Mark Webber pomimo dobrej pozycji startowej, nie zdołał ukończyć zawodów. Prawdopodobnie uszkodzeniu uległa chłodnica olejowa w bolidzie. - Od początku wiedzieliśmy, że w stawce będzie bardzo ciasno. Stoczyłem dobrą walkę z Vettelem na pierwszym okrążeniu i patrząc na to jak się potoczył wyścig, różnice między nami nie były zbyt wielkie – stwierdził. - Znamy słabe strony naszego bolidu i będziemy pracować nad ich poprawą przed kolejnym Grand Prix. To była moja pierwsza usterka mechaniczna w tym roku. Zamierzamy teraz sprawdzić co ją spowodowało aby być pewnym, że taka sytuacja nie powtórzy się w przyszłości - dodał Australijczyk.

Szkocki weteran Formuły 1, David Coulthard również nie zaliczy niedzielnego wyścigu do udanych. Zajął w nim trzynastą lokatę. – Miałem bardzo słaby start. Na pierwszym zakręcie bardzo szeroko pojechał Heidfeld, wypychając mnie poza tor. To sprawiło, że wielu kierowców wyprzedziło mnie w tym miejscu. Utknąłem za Jensonem (Buttonem dop. red.) na 13 okrążeń, a z powodu lepszej trakcji w jego bolidzie, niemożliwym było wyminięcie go przy końcu hamowania – podkreślił Szkot.

- Jednak w końcu go wyprzedziłem, podobnie jak wcześniej Rosberga. Pod koniec wyścigu Rubens (Barrichello dop. red.) zdawał się mieć lepszą trakcję przy wychodzeniu z zakrętów. Z tego też względu zjechałem aby mu umożliwić przejazd, jednak po chwili wraóciłem na moją linię, aby pokonać najbliższy wiraż. Chyba to działanie go zaskoczyło, ponieważ jego samochód nadal był w tym samym miejscu – zakończył doświadczony zawodnik.

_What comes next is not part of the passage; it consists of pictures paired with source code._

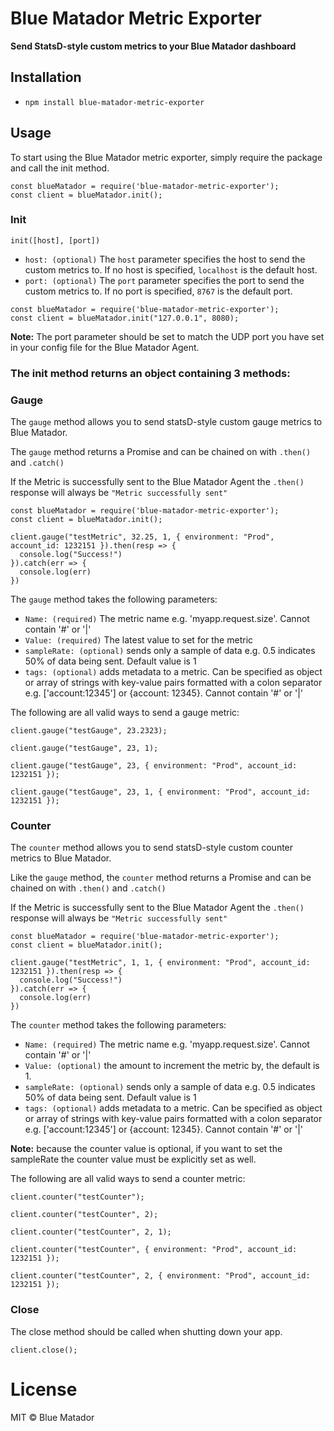 # Blue Matador Metric Exporter

**Send StatsD-style custom metrics to your Blue Matador dashboard** 

## Installation
  * `npm install blue-matador-metric-exporter`

## Usage

To start using the Blue Matador metric exporter, simply require the package and call the init method.

```
const blueMatador = require('blue-matador-metric-exporter');
const client = blueMatador.init();
```

### Init
`init([host], [port])`
  * `host: (optional)` The `host` parameter specifies the host to send the custom metrics to. If no host is specified, `localhost` is the default host.
  * `port: (optional)` The `port` parameter specifies the port to send the custom metrics to. If no port is specified, `8767` is the default port. 


```
const blueMatador = require('blue-matador-metric-exporter');
const client = blueMatador.init("127.0.0.1", 8080);
```

**Note:** The port parameter should be set to match the UDP port you have set in your config file for the Blue Matador Agent.


### The init method returns an object containing 3 methods:

### Gauge

The `gauge` method allows you to send statsD-style custom gauge metrics to Blue Matador. 

The `gauge` method returns a Promise and can be chained on with `.then()` and `.catch()`

If the Metric is successfully sent to the Blue Matador Agent the `.then()` response will always be `"Metric successfully sent"`

```
const blueMatador = require('blue-matador-metric-exporter');
const client = blueMatador.init();

client.gauge("testMetric", 32.25, 1, { environment: "Prod", account_id: 1232151 }).then(resp => {
  console.log("Success!")
}).catch(err => {
  console.log(err)
})
```

The `gauge` method takes the following parameters:
  * `Name: (required)` The metric name e.g. 'myapp.request.size'. Cannot contain '#' or '|'
  * `Value: (required)` The latest value to set for the metric
  * `sampleRate: (optional)` sends only a sample of data e.g. 0.5 indicates 50% of data being sent. Default value is 1
  * `tags: (optional)`  adds metadata to a metric. Can be specified as object or array of strings with key-value pairs formatted with a colon separator e.g. ['account:12345'] or {account: 12345}. Cannot contain '#' or '|'


The following are all valid ways to send a gauge metric:

```
client.gauge("testGauge", 23.2323);

client.gauge("testGauge", 23, 1);

client.gauge("testGauge", 23, { environment: "Prod", account_id: 1232151 });

client.gauge("testGauge", 23, 1, { environment: "Prod", account_id: 1232151 });

```

### Counter

The `counter` method allows you to send statsD-style custom counter metrics to Blue Matador. 

Like the `gauge` method, the `counter` method returns a Promise and can be chained on with `.then()` and `.catch()`

If the Metric is successfully sent to the Blue Matador Agent the `.then()` response will always be `"Metric successfully sent"`

```
const blueMatador = require('blue-matador-metric-exporter');
const client = blueMatador.init();

client.gauge("testMetric", 1, 1, { environment: "Prod", account_id: 1232151 }).then(resp => {
  console.log("Success!")
}).catch(err => {
  console.log(err)
})
```

The `counter` method takes the following parameters: 
  * `Name: (required)` The metric name e.g. 'myapp.request.size'. Cannot contain '#' or '|'
  * `Value: (optional)` the amount to increment the metric by, the default is 1. 
  * `sampleRate: (optional)` sends only a sample of data e.g. 0.5 indicates 50% of data being sent. Default value is 1
  * `tags: (optional)`  adds metadata to a metric. Can be specified as object or array of strings with key-value pairs formatted with a colon separator e.g. ['account:12345'] or {account: 12345}. Cannot contain '#' or '|'

**Note:** because the counter value is optional, if you want to set the sampleRate the counter value must be explicitly set as well.   


The following are all valid ways to send a counter metric:

```
client.counter("testCounter");

client.counter("testCounter", 2);

client.counter("testCounter", 2, 1);

client.counter("testCounter", { environment: "Prod", account_id: 1232151 });

client.counter("testCounter", 2, { environment: "Prod", account_id: 1232151 });

```

### Close

The close method should be called when shutting down your app.

```
client.close();
```


# License

MIT © Blue Matador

Szef ekipy Red Bull Racing, Christian Horner przyczyn niepowodzenia szukał w pierwszym okrążeniu zawodów. – To był maksymalnie rozczarowujący wyścig. Obydwaj kierowcy mieli słaby start, na którym stracili wiele pozycji. Od tego czasu nasza strategia zdawała się być rozsądna – zaznaczył. - Mark niestety zebrał podczas wyścigu kilka odpadków, które uszkodziły chłodnicę olejową i spowodowały wyciek oleju. W rezultacie musieliśmy wycofać go z wyścigu. Co do Davida muszę przyznać, że po problemach na pierwszym okrążeniu systematycznie zwiększał swoje osiągi. Jednak to nie wystarczyło i oznaczało dla nas już koniec tego popołudnia – przyznał Horner.